→ **Problem description**: Wherever the string "select" shows up in the records below, return that line.

→ **Listed records**:
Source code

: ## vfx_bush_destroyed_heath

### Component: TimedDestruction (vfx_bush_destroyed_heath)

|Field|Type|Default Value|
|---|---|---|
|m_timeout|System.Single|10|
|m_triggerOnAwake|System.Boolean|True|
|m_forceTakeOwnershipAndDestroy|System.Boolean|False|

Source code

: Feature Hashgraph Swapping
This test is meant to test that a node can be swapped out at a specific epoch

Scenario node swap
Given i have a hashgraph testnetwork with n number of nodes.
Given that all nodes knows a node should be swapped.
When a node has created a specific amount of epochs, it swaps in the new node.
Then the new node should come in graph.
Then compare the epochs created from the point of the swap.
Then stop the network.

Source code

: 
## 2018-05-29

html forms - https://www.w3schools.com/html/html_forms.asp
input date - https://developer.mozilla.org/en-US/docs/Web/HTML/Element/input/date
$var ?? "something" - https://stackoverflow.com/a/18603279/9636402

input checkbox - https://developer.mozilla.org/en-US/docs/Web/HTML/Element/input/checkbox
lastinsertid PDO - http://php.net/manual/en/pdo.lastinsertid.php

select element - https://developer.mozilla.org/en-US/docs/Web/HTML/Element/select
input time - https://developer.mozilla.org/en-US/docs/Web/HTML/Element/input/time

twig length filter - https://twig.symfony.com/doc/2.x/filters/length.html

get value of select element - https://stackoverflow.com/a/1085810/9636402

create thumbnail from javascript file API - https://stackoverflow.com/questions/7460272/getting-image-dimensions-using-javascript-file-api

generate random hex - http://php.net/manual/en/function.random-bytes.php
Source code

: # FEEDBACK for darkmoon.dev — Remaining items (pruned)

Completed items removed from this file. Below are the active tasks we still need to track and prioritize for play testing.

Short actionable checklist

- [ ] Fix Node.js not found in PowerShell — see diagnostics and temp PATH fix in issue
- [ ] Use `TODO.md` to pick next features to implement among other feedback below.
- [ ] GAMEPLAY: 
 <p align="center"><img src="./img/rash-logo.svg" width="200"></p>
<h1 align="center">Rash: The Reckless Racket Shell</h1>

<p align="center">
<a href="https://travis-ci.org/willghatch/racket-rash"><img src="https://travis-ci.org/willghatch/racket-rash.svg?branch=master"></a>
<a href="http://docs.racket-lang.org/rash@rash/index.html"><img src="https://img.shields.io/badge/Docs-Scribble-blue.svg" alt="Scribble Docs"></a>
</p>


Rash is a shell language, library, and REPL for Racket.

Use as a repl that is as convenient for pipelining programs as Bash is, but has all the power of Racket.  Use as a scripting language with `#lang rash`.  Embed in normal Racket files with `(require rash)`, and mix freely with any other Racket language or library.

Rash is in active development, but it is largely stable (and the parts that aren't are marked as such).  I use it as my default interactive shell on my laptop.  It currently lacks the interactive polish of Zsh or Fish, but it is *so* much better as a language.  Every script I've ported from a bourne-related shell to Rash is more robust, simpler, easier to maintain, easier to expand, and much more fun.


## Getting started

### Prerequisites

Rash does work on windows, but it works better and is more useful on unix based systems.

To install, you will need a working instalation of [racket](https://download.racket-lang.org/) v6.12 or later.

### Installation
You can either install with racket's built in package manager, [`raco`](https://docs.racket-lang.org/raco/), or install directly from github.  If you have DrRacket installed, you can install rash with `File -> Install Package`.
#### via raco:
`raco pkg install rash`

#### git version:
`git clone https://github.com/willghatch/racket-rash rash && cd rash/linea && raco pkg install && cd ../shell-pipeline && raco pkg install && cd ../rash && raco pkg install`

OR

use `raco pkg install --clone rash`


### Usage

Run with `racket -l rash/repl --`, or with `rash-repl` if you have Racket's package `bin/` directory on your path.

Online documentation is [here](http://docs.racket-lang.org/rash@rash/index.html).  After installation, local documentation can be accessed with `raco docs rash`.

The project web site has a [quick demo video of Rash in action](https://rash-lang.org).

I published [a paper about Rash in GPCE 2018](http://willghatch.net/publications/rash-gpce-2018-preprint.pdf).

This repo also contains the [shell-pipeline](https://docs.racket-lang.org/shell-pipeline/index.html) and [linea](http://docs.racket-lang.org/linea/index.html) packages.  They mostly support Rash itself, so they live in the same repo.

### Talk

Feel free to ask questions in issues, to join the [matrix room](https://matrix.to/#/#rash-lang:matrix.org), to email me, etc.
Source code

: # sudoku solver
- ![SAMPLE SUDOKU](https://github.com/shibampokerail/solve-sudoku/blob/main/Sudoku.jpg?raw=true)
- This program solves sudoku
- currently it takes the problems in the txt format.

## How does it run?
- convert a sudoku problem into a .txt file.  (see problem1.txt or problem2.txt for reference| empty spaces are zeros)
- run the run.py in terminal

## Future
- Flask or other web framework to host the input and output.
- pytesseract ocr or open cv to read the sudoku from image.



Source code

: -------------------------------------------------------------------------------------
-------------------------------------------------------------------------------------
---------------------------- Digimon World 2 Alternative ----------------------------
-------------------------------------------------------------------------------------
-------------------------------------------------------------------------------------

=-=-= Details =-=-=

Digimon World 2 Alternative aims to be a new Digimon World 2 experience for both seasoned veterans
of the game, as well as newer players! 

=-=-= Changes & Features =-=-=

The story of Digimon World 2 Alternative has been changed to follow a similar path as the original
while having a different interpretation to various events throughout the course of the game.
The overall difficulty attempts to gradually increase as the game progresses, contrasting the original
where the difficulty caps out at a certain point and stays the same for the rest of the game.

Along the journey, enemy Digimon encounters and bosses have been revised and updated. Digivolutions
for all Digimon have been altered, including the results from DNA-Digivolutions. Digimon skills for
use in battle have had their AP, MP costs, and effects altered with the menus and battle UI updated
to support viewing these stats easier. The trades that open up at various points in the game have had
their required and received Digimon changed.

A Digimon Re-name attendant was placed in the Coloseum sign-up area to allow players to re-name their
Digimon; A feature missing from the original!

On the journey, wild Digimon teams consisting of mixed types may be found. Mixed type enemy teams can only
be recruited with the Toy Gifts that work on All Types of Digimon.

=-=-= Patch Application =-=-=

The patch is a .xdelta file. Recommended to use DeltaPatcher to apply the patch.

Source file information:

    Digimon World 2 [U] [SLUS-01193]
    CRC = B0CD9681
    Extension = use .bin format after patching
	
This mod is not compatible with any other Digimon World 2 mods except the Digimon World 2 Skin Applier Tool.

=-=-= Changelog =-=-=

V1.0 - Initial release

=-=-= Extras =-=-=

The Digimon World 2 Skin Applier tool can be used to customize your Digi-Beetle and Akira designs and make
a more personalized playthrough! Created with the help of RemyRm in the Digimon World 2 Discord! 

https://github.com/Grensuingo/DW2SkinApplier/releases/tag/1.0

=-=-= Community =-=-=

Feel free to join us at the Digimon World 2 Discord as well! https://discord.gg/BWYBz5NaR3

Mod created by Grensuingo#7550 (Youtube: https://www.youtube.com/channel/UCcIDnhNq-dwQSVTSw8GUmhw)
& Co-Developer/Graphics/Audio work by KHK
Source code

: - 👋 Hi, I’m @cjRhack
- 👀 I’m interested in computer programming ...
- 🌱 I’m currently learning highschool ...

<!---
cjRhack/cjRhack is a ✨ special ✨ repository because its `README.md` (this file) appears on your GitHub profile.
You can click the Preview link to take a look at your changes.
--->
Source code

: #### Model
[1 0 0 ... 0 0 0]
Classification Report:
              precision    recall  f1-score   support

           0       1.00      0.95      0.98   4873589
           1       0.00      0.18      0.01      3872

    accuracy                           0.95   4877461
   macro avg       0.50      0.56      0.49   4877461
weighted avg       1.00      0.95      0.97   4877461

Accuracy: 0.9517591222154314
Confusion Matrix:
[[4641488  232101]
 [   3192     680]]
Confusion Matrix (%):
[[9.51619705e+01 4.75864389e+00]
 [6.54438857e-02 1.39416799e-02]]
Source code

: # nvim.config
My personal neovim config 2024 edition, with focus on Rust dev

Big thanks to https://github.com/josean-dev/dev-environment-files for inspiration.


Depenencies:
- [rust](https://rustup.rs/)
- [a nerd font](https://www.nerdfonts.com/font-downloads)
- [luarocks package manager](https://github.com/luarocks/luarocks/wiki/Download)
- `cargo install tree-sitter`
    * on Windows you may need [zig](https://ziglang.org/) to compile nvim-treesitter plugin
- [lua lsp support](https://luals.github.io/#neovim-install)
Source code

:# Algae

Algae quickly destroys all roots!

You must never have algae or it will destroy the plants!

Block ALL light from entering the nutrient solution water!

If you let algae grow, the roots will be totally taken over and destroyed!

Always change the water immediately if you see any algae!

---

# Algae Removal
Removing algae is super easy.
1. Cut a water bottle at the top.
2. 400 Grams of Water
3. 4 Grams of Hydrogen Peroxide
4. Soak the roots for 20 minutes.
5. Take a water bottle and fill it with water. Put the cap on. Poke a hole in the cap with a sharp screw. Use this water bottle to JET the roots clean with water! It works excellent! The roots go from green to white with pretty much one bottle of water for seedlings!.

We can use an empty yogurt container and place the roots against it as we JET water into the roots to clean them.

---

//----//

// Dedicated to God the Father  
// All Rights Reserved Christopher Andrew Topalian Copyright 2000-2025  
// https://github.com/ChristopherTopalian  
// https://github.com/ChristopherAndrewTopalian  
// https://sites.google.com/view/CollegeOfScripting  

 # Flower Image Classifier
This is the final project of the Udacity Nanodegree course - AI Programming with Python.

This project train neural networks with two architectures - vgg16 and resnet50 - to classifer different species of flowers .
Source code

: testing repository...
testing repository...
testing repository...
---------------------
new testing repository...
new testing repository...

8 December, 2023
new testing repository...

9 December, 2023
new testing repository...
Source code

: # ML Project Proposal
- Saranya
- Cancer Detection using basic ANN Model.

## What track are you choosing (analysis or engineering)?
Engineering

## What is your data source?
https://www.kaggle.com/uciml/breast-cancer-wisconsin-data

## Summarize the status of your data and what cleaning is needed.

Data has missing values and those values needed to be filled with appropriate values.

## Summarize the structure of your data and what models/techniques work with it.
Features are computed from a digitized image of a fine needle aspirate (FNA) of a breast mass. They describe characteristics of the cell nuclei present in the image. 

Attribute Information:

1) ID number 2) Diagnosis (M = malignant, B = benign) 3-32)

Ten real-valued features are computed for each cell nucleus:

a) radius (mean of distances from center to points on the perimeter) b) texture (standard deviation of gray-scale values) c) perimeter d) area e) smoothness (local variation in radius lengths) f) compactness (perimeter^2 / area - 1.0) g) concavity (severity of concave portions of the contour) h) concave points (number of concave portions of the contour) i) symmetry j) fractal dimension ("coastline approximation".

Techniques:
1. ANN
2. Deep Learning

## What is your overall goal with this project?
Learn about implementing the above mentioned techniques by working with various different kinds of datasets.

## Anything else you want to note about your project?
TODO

→ **Answer to the exercise**:
select element - https://developer.mozilla.org/en-US/docs/Web/HTML/Element/select
get value of select element - https://stackoverflow.com/a/1085810/9636402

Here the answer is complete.